(Saved entries)

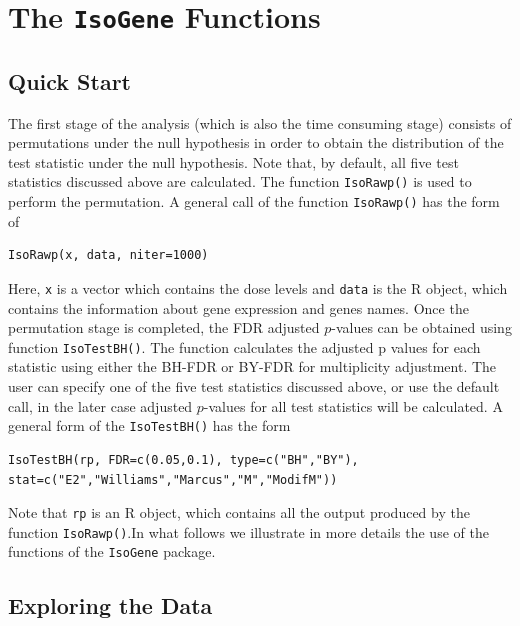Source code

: \documentclass[10pt]{article}
\newenvironment{boxit}{\begin{lrbox}{\savepar}
\begin{minipage}[b]{5.0in}}
{\end{minipage}\end{lrbox}\fbox{\usebox{\savepar}}}
\begin{document}
\section{The \texttt{IsoGene} Functions}
\subsection{Quick Start}
The first stage of the analysis (which is also the time consuming stage) consists of permutations under the null hypothesis in order to obtain the distribution of the test statistic under the null hypothesis. Note that, by default, all five test statistics discussed above are calculated. The function \texttt{IsoRawp()} is used to perform the permutation. A general call of the function \texttt{IsoRawp()} has the form of
\begin{center}
\begin{boxit}
\begin{verbatim}
IsoRawp(x, data, niter=1000)
\end{verbatim}
\end{boxit}
\end{center}
Here, \texttt{x} is a vector which contains the dose levels and \texttt{data} is the R object, which contains the information about gene expression and genes names. Once the permutation stage is completed, the FDR adjusted $p$-values can be obtained using function \texttt{IsoTestBH()}. The function calculates the adjusted p values for each statistic using either the BH-FDR or BY-FDR for multiplicity adjustment. The user can specify one of the five test statistics discussed above, or use the default call, in the later case adjusted $p$-values for all test statistics will be calculated. A general form of the \texttt{IsoTestBH()} has the form
\begin{center}
\begin{boxit}
\begin{verbatim}
IsoTestBH(rp, FDR=c(0.05,0.1), type=c("BH","BY"),
stat=c("E2","Williams","Marcus","M","ModifM"))
\end{verbatim}
\end{boxit}
\end{center}
Note that \texttt{rp} is an R object, which contains all the output produced by the function \texttt{IsoRawp()}.\newline In what follows we illustrate in more details the use of the functions of the \texttt{IsoGene} package.

\subsection{Exploring the Data}
\end{document}
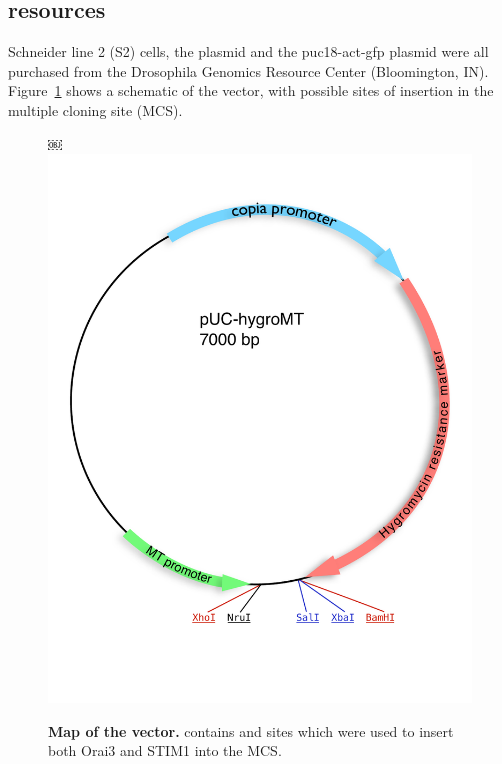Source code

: \subsection{\droso{} resources}
\droso{} Schneider line 2 (S2) cells, the \puchygmt{} plasmid and the  {puc18-act-gfp} plasmid were all purchased from the Drosophila Genomics Resource Center (Bloomington, IN). Figure~\ref{fig:puchyg_map} shows a schematic of the \puchygmt{} vector, with possible sites of insertion in the multiple cloning site (MCS). 



\begin{figure}[!h]
\begin{center}
	￼\includegraphics[scale=0.58]{Figures/puchygromt.pdf}\vspace{-45pt}

	\caption[Map of the puc-HygroMT vector]{{\bfseries Map of the \puchygmt{} vector.} \puchygmt{} contains \sali{} and \xbai{} sites which were used to insert both Orai3 and STIM1 into the MCS.}
	\label{fig:puchyg_map}

\end{center}
\end{figure}

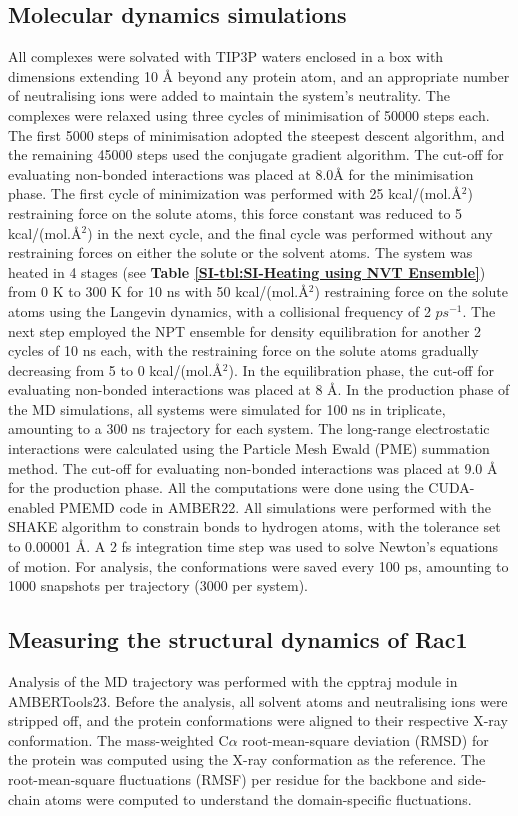 \documentclass[12pt,a4paper]{achemso}
\begin{document}
\subsection{Molecular dynamics simulations} 
 All complexes were solvated with TIP3P\cite{tip3p} waters enclosed in a box with dimensions extending 10 \r{A} beyond any protein atom, and an appropriate number of neutralising ions were added to maintain the system's neutrality. The complexes were relaxed using three cycles of minimisation of 50000 steps each.  The first 5000 steps of minimisation adopted the steepest descent algorithm, and the remaining 45000 steps used the conjugate gradient algorithm. The cut-off for evaluating non-bonded interactions was placed at 8.0\r{A} for the minimisation phase. The first cycle of minimization was performed with  25 kcal/(mol.{\r{A}$^2$}) restraining force on the solute atoms, this force constant was reduced to 5 kcal/(mol.\r{A}$^2$) in the next cycle, and the final cycle was performed without any restraining forces on either the solute or the solvent atoms. The system was heated in 4 stages (see \textbf{Table \ref{SI-tbl:SI-Heating using NVT Ensemble}}) from 0 K to 300 K for 10 ns with  50 kcal/(mol.{\r{A}$^2$}) restraining force on the solute atoms using the Langevin dynamics, with a collisional frequency of  2 $ps^{-1}$.  The next step employed the NPT ensemble for density equilibration for another 2 cycles of 10 ns each, with the restraining force on the solute atoms gradually decreasing from 5 to 0 kcal/(mol.{\r{A}$^2$}). In the equilibration phase, the cut-off for evaluating non-bonded interactions was placed at 8 \r{A}. In the production phase of the MD simulations, all systems were simulated for 100 ns in triplicate, amounting to a 300 ns trajectory for each system.  The long-range electrostatic interactions were calculated using the Particle Mesh Ewald (PME) summation method\cite{pme}. The cut-off for evaluating non-bonded interactions was placed at 9.0 \r{A}  for the production phase. All the computations were done using the CUDA-enabled PMEMD code\cite{pmemd01, pmemd02, pmemd03} in AMBER22\cite{amber22, amber}.  
All simulations were performed with the SHAKE algorithm\cite{shake} to constrain bonds to hydrogen atoms, with the tolerance set to 0.00001 \r{A}.  A 2 fs integration time step was used to solve Newton's equations of motion.  For analysis, the conformations were saved every 100 ps, amounting to 1000 snapshots per trajectory (3000 per system). 


\subsection{Measuring the structural dynamics of Rac1} 
    Analysis of the MD trajectory was performed with the cpptraj\cite{cpptraj} module in AMBERTools23.  Before the analysis, all solvent atoms and neutralising ions were stripped off, and the protein conformations were aligned to their respective X-ray conformation.  The mass-weighted C$\alpha$ root-mean-square deviation (RMSD) for the protein was computed using the X-ray conformation as the reference. The root-mean-square fluctuations (RMSF) per residue for the backbone and side-chain atoms were computed to understand the domain-specific fluctuations.
    
\end{document}
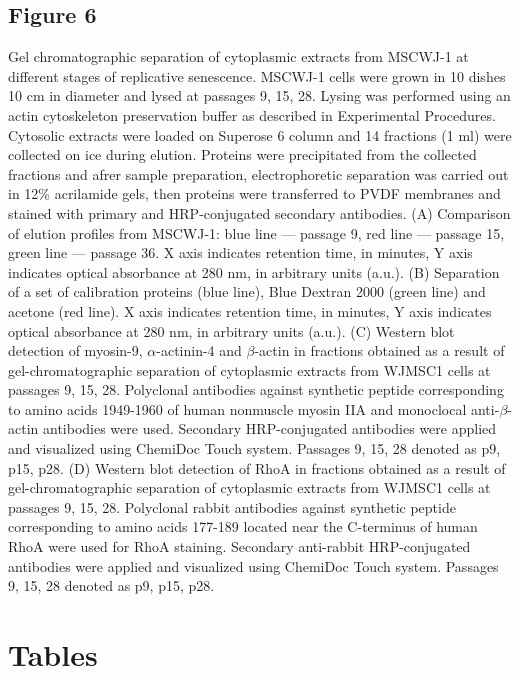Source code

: \documentclass[alpha-refs]{wiley-article}
\begin{document}
\subsection*{Figure 6}
Gel chromatographic separation of cytoplasmic extracts from MSCWJ-1 at different stages of replicative senescence.
MSCWJ-1 cells were grown in 10 dishes 10 cm in diameter and lysed at passages  9, 15, 28.
Lysing was performed using an actin cytoskeleton preservation buffer as described in Experimental Procedures.
Cytosolic extracts were loaded on Superose 6 column and 14 fractions (1 ml) were collected on ice during elution.
Proteins were precipitated from the collected fractions and afrer sample preparation, electrophoretic separation was carried out in 12\% acrilamide gels, then proteins were transferred to PVDF membranes and stained with primary and HRP-conjugated secondary antibodies.
(A) Comparison of elution profiles from MSCWJ-1: blue line --- passage 9, red line --- passage 15, green line --- passage 36.
X axis indicates retention time, in minutes, Y axis indicates optical absorbance at 280 nm, in arbitrary units (a.u.).
(B) Separation of a set of calibration proteins (blue line), Blue Dextran 2000 (green line) and acetone (red line).
X axis indicates retention time, in minutes, Y axis indicates optical absorbance at 280 nm, in arbitrary units (a.u.).
(C) Western blot detection of myosin-9, $\alpha$-actinin-4 and $\beta$-actin in fractions obtained as a result of gel-chromatographic separation of cytoplasmic extracts from WJMSC1 cells at passages 9, 15, 28.
Polyclonal antibodies against synthetic peptide corresponding to amino acids 1949-1960 of human nonmuscle myosin IIA and monoclocal anti-$\beta$-actin antibodies were used.
Secondary HRP-conjugated antibodies were applied and visualized using ChemiDoc Touch system.
Passages 9, 15, 28 denoted as p9, p15, p28.
(D) Western blot detection of RhoA in fractions obtained as a result of gel-chromatographic separation of cytoplasmic extracts from WJMSC1 cells at passages 9, 15, 28.
Polyclonal rabbit antibodies against synthetic peptide corresponding to amino acids 177-189 located near the C-terminus of human RhoA were used for RhoA staining.
Secondary anti-rabbit HRP-conjugated antibodies were applied and visualized using ChemiDoc Touch system.
Passages 9, 15, 28 denoted as p9, p15, p28.

\section*{Tables}
\end{document}
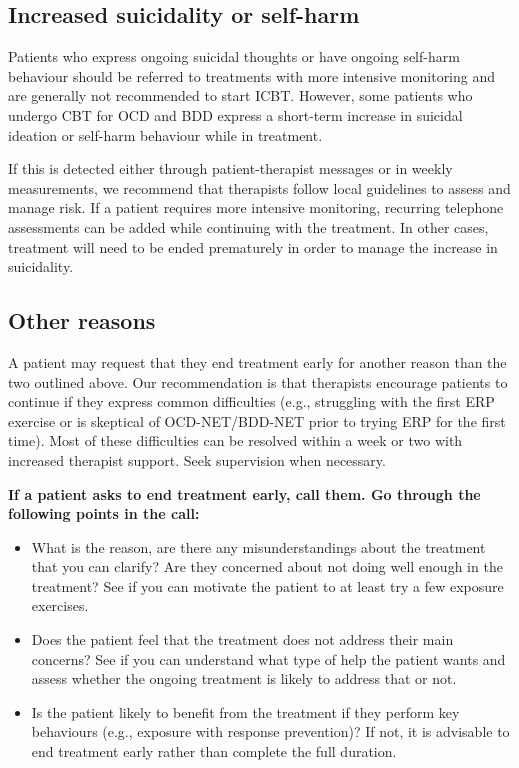 \documentclass[]{book}
\providecommand{\tightlist}{%
  \setlength{\itemsep}{0pt}\setlength{\parskip}{0pt}}
\theoremstyle{definition}
\theoremstyle{definition}
\theoremstyle{definition}
\theoremstyle{remark}
\begin{document}
\hypertarget{increased-suicidality-or-self-harm}{%
\subsection{Increased suicidality or
self-harm}\label{increased-suicidality-or-self-harm}}

Patients who express ongoing suicidal thoughts or have ongoing self-harm
behaviour should be referred to treatments with more intensive
monitoring and are generally not recommended to start ICBT. However,
some patients who undergo CBT for OCD and BDD express a short-term
increase in suicidal ideation or self-harm behaviour while in treatment.

If this is detected either through patient-therapist messages or in
weekly measurements, we recommend that therapists follow local
guidelines to assess and manage risk. If a patient requires more
intensive monitoring, recurring telephone assessments can be added while
continuing with the treatment. In other cases, treatment will need to be
ended prematurely in order to manage the increase in suicidality.

\hypertarget{other-reasons}{%
\subsection{Other reasons}\label{other-reasons}}

A patient may request that they end treatment early for another reason
than the two outlined above. Our recommendation is that therapists
encourage patients to continue if they express common difficulties
(e.g., struggling with the first ERP exercise or is skeptical of
OCD-NET/BDD-NET prior to trying ERP for the first time). Most of these
difficulties can be resolved within a week or two with increased
therapist support. Seek supervision when necessary.

\textbf{If a patient asks to end treatment early, call them. Go through
the following points in the call:}

\begin{itemize}
\tightlist
\item
  What is the reason, are there any misunderstandings about the
  treatment that you can clarify? Are they concerned about not doing
  well enough in the treatment? See if you can motivate the patient to
  at least try a few exposure exercises.\\
\item
  Does the patient feel that the treatment does not address their main
  concerns? See if you can understand what type of help the patient
  wants and assess whether the ongoing treatment is likely to address
  that or not.\\
\item
  Is the patient likely to benefit from the treatment if they perform
  key behaviours (e.g., exposure with response prevention)? If not, it
  is advisable to end treatment early rather than complete the full
  duration.
\end{itemize}
\end{document}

### TRY IT
Set down exactly the lines from the one that contains "increase in suicidal ideation" to the final line above, both included, and nothing more.

### ANSWER FOR THIS EXERCISE
increase in suicidal ideation or self-harm behaviour while in treatment.

If this is detected either through patient-therapist messages or in
weekly measurements, we recommend that therapists follow local
guidelines to assess and manage risk. If a patient requires more
intensive monitoring, recurring telephone assessments can be added while
continuing with the treatment. In other cases, treatment will need to be
ended prematurely in order to manage the increase in suicidality.

\hypertarget{other-reasons}{%
\subsection{Other reasons}\label{other-reasons}}

A patient may request that they end treatment early for another reason
than the two outlined above. Our recommendation is that therapists
encourage patients to continue if they express common difficulties
(e.g., struggling with the first ERP exercise or is skeptical of
OCD-NET/BDD-NET prior to trying ERP for the first time). Most of these
difficulties can be resolved within a week or two with increased
therapist support. Seek supervision when necessary.

\textbf{If a patient asks to end treatment early, call them. Go through
the following points in the call:}

\begin{itemize}
\tightlist
\item
  What is the reason, are there any misunderstandings about the
  treatment that you can clarify? Are they concerned about not doing
  well enough in the treatment? See if you can motivate the patient to
  at least try a few exposure exercises.\\
\item
  Does the patient feel that the treatment does not address their main
  concerns? See if you can understand what type of help the patient
  wants and assess whether the ongoing treatment is likely to address
  that or not.\\
\item
  Is the patient likely to benefit from the treatment if they perform
  key behaviours (e.g., exposure with response prevention)? If not, it
  is advisable to end treatment early rather than complete the full
  duration.
\end{itemize}
\end{document}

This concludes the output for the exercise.